Aportia Chryptych’s librettist and director, who goes by the moniker HAUI, makes a small but crucial distinction that informed his approach to telling White’s story: “This is not a white opera about a Black subject. This is a Black opera.”
HAUI continues: “If opera is to live up to its reputation as a platform that seamlessly blends different art forms into a unified expression, it must showcase the entire range of queer, male, and female Black voices that synthesize our creative team.”
For Perryn Leech, General Director of the COC, it was a no-brainer to get behind Treemonisha and Aportia Chryptych. Treemonisha – a collaborative effort between the COC, Volcano, Soulpepper and Moveable Beast – exemplifies a goal-directed approach to staging Black operas. The project, premiering this June, boasts a list of impressive firsts, including the first all-Black orchestra in Canadian opera history, helmed by the first Black woman conductor in Canadian opera history (Kalena Bovell).
It will take multiorganizational efforts such as this to begin to rectify the historical neglect of Black contribution to opera in Canada and abroad. “No one can say they’re not aware of the issue anymore,” Leech says, “We’re feeding the pipeline from within with young artists, we’re trying to put more diversity on stage, and we’re doing programming that will actually tell the stories of people who haven’t had their stories told before.”
Gone are the days where a build-it-and-they-will-come mentality was a viable strategy for diverse representation in audiences. As Leech puts it, “If you just say, ‘Come to this predominantly white art form, you should like it,’ that’s a connection of some sort, but it’s a light touch.”
And those who do show up need to be made to feel welcomed, says Michael Mori, artistic director of Tapestry Opera. “We need to make the lobby, and all audience experiences, be less exclusionary, less ‘you-need-to-know-the-secret-rules’ in order to enact that sense of broader collective belonging.”
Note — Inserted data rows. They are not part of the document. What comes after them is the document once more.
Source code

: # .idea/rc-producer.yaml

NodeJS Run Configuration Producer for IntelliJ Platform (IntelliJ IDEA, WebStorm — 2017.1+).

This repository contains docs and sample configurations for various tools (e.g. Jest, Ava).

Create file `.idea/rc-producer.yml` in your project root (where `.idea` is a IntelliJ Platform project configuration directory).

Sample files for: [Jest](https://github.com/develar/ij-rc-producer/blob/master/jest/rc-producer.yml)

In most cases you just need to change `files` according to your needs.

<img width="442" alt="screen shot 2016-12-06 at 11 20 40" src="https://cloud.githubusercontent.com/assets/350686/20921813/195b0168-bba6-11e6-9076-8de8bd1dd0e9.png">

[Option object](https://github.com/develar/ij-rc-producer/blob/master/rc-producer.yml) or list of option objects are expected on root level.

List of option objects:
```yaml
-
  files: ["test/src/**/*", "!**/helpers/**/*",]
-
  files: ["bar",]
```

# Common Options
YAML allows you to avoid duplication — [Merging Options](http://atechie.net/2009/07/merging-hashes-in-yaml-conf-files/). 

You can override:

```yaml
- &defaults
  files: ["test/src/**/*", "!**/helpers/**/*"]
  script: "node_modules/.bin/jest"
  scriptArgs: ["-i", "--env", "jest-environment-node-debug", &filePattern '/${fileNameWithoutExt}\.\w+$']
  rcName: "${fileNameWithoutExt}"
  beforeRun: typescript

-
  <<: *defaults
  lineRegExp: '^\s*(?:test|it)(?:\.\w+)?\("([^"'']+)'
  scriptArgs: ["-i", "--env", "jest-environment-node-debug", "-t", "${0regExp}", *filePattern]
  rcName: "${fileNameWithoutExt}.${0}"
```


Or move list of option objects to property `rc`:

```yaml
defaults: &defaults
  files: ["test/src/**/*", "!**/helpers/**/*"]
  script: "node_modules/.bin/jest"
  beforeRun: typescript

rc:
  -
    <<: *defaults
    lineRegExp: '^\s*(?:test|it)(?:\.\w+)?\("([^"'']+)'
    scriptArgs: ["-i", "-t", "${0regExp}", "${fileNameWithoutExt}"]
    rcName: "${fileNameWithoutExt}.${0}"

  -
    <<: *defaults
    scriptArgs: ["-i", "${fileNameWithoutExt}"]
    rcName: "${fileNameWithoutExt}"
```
A more intuitive perspective on diversity may be achieved when Black leaders are at the helm of opera and other arts organizations. For Mumbi Tindyebwa Otu – artistic director of Obsidian Theatre – while her approach to developing works begins with placing herself as “the first audience for the piece,” her priority with projects such as Of The Sea is to use the Black stories as a doorway into the relatability of the Black experience, adding that “it’s really about inviting audiences into the humanity of the characters they are seeing on stage.”